Here are Ben Witherington’s top ten reasons why you should pay exactly no attention to Mr. Harold Camping and his false predictions about the May 21 Rapture:
No. 10— Every such prediction since the time of Christ has had an 100% failure rate! That should have put a stop to theological weather forecasting, but alas, pious curiosity knows no bounds
No. 9— There is no basis for such a prediction. Even if you believe in the modern notion of a pre-trib or mid-trib rapture (and I definitely don’t), the New Testament tells us nothing at all about when exactly it might happen. Camping’s computations are based on his own flawed assumptions not only about the Bible but about the 21rst century.
No. 8– You shouldn’t trust any such predictions that come from someone who can’t even read the Bible in its original Hebrew, Aramaic, and Greek, but instead bases his predictions on some English translation. As I like to say, there are no infallible English translations, and every translation is already an interpretation of the original.
No. 7 There have been earthquakes, wars, famines, screwy weather, and distressing political and economic events in every age of Christian history. There is nothing special or unique about 2011 when it comes to those things.

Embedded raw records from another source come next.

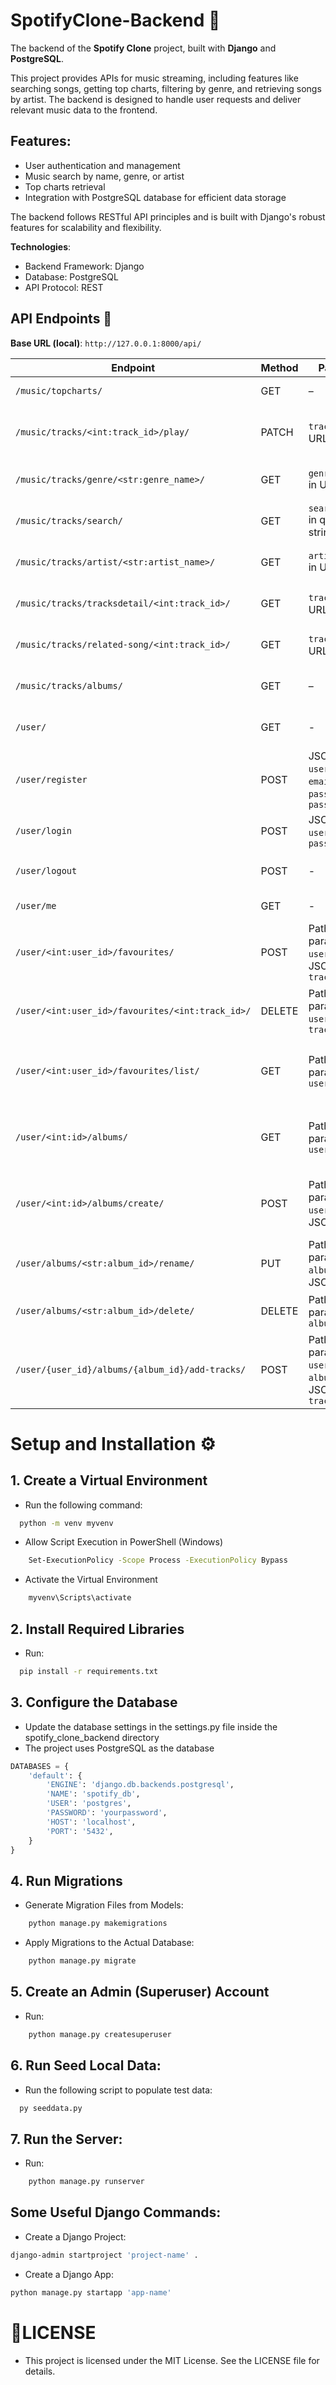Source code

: # SpotifyClone-Backend 🎵

The backend of the **Spotify Clone** project, built with **Django** and **PostgreSQL**.

This project provides APIs for music streaming, including features like searching songs, getting top charts, filtering by genre, and retrieving songs by artist. The backend is designed to handle user requests and deliver relevant music data to the frontend.

## Features:

- User authentication and management
- Music search by name, genre, or artist
- Top charts retrieval
- Integration with PostgreSQL database for efficient data storage

The backend follows RESTful API principles and is built with Django's robust features for scalability and flexibility.

**Technologies**:

- Backend Framework: Django
- Database: PostgreSQL
- API Protocol: REST

## API Endpoints 📌

**Base URL (local)**: `http://127.0.0.1:8000/api/`

| Endpoint                                         | Method | Params                                                     | Description                                                                                                               |
| ------------------------------------------------ | ------ | ---------------------------------------------------------- | ------------------------------------------------------------------------------------------------------------------------- |
| `/music/topcharts/`                              | GET    | –                                                          | Get top chart songs. Returns a list of tracks in top charts.                                                              |
| `/music/tracks/<int:track_id>/play/`             | PATCH  | `track_id` in URL path                                     | Update track views. Example: `/tracks/9/play`. Increment the view count of a track by ID                                  |
| `/music/tracks/genre/<str:genre_name>/`          | GET    | `genre_name` in URL path                                   | Get songs by genre. Example: `/genre/pop/`. Returns matching tracks.                                                      |
| `/music/tracks/search/`                          | GET    | `search_name` in query string                              | Search songs by name. Example: `?search_name=love`. Returns matching tracks.                                              |
| `/music/tracks/artist/<str:artist_name>/`        | GET    | `artist_name` in URL path                                  | Get songs by artist. Example: `/artist/eminem/`. Returns artist & tracks.                                                 |
| `/music/tracks/tracksdetail/<int:track_id>/`     | GET    | `track_id` in URL path                                     | Get full details of a specific song by ID. Example: `/tracksdetail/8/`.                                                   |
| `/music/tracks/related-song/<int:track_id>/`     | GET    | `track_id` in URL path                                     | Get a list of songs related to a specific track. Example: `/related-song/8/`.                                             |
| `/music/tracks/albums/`                          | GET    | –                                                          | Get a list of all albums including artist info, image, and tracks.                                                        |
| `/user/`                                         | GET    | -                                                          | Get the list of users with detailed information. Return the user list.                                                    |
| `/user/register`                                 | POST   | JSON: `username`, `email`, `name`, `password`, `password2` | Validate information and create user.                                                                                     |
| `/user/login`                                    | POST   | JSON: `username`, `password`                               | Validate information and login. Create a session.                                                                         |
| `/user/logout`                                   | POST   | -                                                          | Validate information and logout. Delete current session.                                                                  |
| `/user/me`                                       | GET    | -                                                          | Personal information page. Return the user.                                                                               |
| `/user/<int:user_id>/favourites/`                | POST   | Path params: `user_id`, JSON: `track_id`                   | Add a track to the user's favourites list. Example: `/user/3/favourites/`.                                                |
| `/user/<int:user_id>/favourites/<int:track_id>/` | DELETE | Path params: `user_id`, `track_id`                         | Remove a track from the user's favourites list. Example: `/user/3/favourites/1/` .                                        |
| `/user/<int:user_id>/favourites/list/`           | GET    | Path params: `user_id`                                     | Get all favourite tracks of a user. Returns full track info including artist album. Example: `/user/3/favourites/list/`.  |
| `/user/<int:id>/albums/`                         | GET    | Path params: `user_id`                                     | Get all custom albums created by the user. Returns album name, ID, artist, image, and tracks. Example: `/user/3/albums/`. |
| `/user/<int:id>/albums/create/`                  | POST   | Path params: `user_id`, JSON: `name`                       | Create a new custom album. The album_id is auto-generated (e.g., album5). Example: `/user/3/albums/create/`.              |
| `/user/albums/<str:album_id>/rename/`            | PUT    | Path params: `album_id`, JSON: `name`                      | Rename a custom album. Example: `/user/albums/album2/rename/`.                                                            |
| `/user/albums/<str:album_id>/delete/`            | DELETE | Path params: `album_id`                                    | Delete a custom album created by the user. Example: `/user/albums/album2/delete/`.                                        |
| `/user/{user_id}/albums/{album_id}/add-tracks/`  | POST   | Path params: `user_id`, `album_id`. JSON: `track_ids`      | Add tracks to a custom album. Example: `/user/3/albums/album1/add-tracks/`, `{"track_ids": [1, 2, 3]}`. |
# Setup and Installation ⚙️

## 1. Create a Virtual Environment

- Run the following command:

```bash
  python -m venv myvenv
```

- Allow Script Execution in PowerShell (Windows)

```bash
    Set-ExecutionPolicy -Scope Process -ExecutionPolicy Bypass
```

- Activate the Virtual Environment

```bash
    myvenv\Scripts\activate
```

## 2. Install Required Libraries

- Run:

```bash
  pip install -r requirements.txt
```

## 3. Configure the Database

- Update the database settings in the settings.py file inside the spotify_clone_backend directory
- The project uses PostgreSQL as the database

```python
DATABASES = {
    'default': {
        'ENGINE': 'django.db.backends.postgresql',
        'NAME': 'spotify_db',
        'USER': 'postgres',
        'PASSWORD': 'yourpassword',
        'HOST': 'localhost',
        'PORT': '5432',
    }
}
```

## 4. Run Migrations

- Generate Migration Files from Models:

```bash
    python manage.py makemigrations
```

- Apply Migrations to the Actual Database:

```bash
    python manage.py migrate
```

## 5. Create an Admin (Superuser) Account

- Run:

```bash
    python manage.py createsuperuser
```

## 6. Run Seed Local Data:

- Run the following script to populate test data:

```bash
  py seeddata.py
```

## 7. Run the Server:

- Run:

```bash
    python manage.py runserver
```

## Some Useful Django Commands:

- Create a Django Project:

```bash
django-admin startproject 'project-name' .
```

- Create a Django App:

```bash
python manage.py startapp 'app-name'
```

# 📄LICENSE

- This project is licensed under the MIT License. See the LICENSE file for details.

No. 6 Biblical prophecy in any case doesn’t work like Mr. Camping thinks it does! The Bible does not give specific details about events transpiring 2000 years after the writing of the Bible. As I like to put it— God reveals enough about the future to give us hope, but not so much that we don’t have to live by faith every day. Imagine for a moment what would happen if we all actually knew what Mr. Camping says he knows— the specific date of the eschatological come to Jesus meeting— well then we wouldn’t have to be particular good or pious day after day, only at the very end of the process right before May 21rst. ‘Sin in haste, repent at leisure’ would be the motto of a world that knows in advance the day of its demise. Fortunately, God has not revealed any such date.
No. 5— Prognostications and calculations are a human activity based on human reasoning about the Bible and current events. They are an attempt to get hold of or control over the future, so we can plan ahead. God doesn’t allow us to control our futures. He reveals enough to give us reason for great expectations, but not so much that we have a basis for precise calculations.
No. 4— Jesus quite specifically said he was coming back like a thief in the night, a metaphor applied also by Paul and in Revelation to this event. The whole premise of the metaphor is that Jesus would show up at an unexpected and surprising time, a time when know one would be looking for him or knew he was coming
No. 3— The Bible specifically warns against people like Mr. Camping. They shouldn’t be listened to, they shouldn’t be given a following, they shouldn’t be give media attention (but sadly all of this has happened). Even when the 12 asked Jesus for more specific information about the timing when God would do the rest of the eschatological things, like restore the kingdom to Israel Jesus warned “It is not for you to know the times and the period set by his own authority” (Acts 1.7). Jesus is not just talking about the future of Israel, he is talking about the whole future eschatological scenario including his own return which as Rom. 11.25-27 makes clear is linked to the future of Israel. We should have listened to Jesus!
No. 2— It’s just bad theology to listen to folk like Mr. Camping— there is plenty of zeal, but it’s not according to knowledge. You shouldn’t listen to any preacher who says he knows more than Jesus. Here is what Jesus said about his own return—- “Of that day or hour, no one knows, not even the angels in heaven, not even the Son, only the Father” (Mk. 13.32). If God only knows, then why should we think any of us know? If Jesus says during his earthly ministry even he didn’t know the day, why should we combine arrogance with ignorance and insist we do?
No.1– If you’re determined to listen to bad rapture theology and false predictions then at least apply some critical thinking to what is being said. Why would God, who wants us to live by faith and not by sight every day of our Christian lives (see Hebrew 11– now faith is assurance of things hoped for, and a conviction about things not seen!!! Not in evidence, not predictable), take away our reason to continue to trust God EVERY DAY, by giving us a due date for the end of all things? This doesn’t even make common sense, never mind Biblical sense. So my word to one and all is the words of my granny—- When it comes to Mr. Camping and his ilk— don’t be so open minded that your brains fall out. You shouldn’t go Camping on May 21
P.S. We need to pray for all those poor gullible souls who have managed to ruin their lives, and will discover they have done so, on May 22, by following Camping’s advice. Many apparently have sold their property etc.